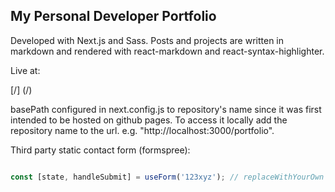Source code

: ## My Personal Developer Portfolio

Developed with Next.js and Sass. Posts and projects are written in markdown and rendered with react-markdown and react-syntax-highlighter.

Live at: 

[/]
(/)

[]()

basePath configured in next.config.js to repository's name since it was first intended to be hosted on github pages. To access it locally add the repository name to the url. e.g. "http://localhost:3000/portfolio".

Third party static contact form (formspree):
```js

const [state, handleSubmit] = useForm('123xyz'); // replaceWithYourOwn

```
****
## Problem to solve
Print, with pictures removed, exactly the lines of the records above from the top through the line containing "basePath configured in".

## Response
Source code

: ## My Personal Developer Portfolio

Developed with Next.js and Sass. Posts and projects are written in markdown and rendered with react-markdown and react-syntax-highlighter.

Live at: 

[/]
(/)

[]()

basePath configured in next.config.js to repository's name since it was first intended to be hosted on github pages. To access it locally add the repository name to the url. e.g. "http://localhost:3000/portfolio".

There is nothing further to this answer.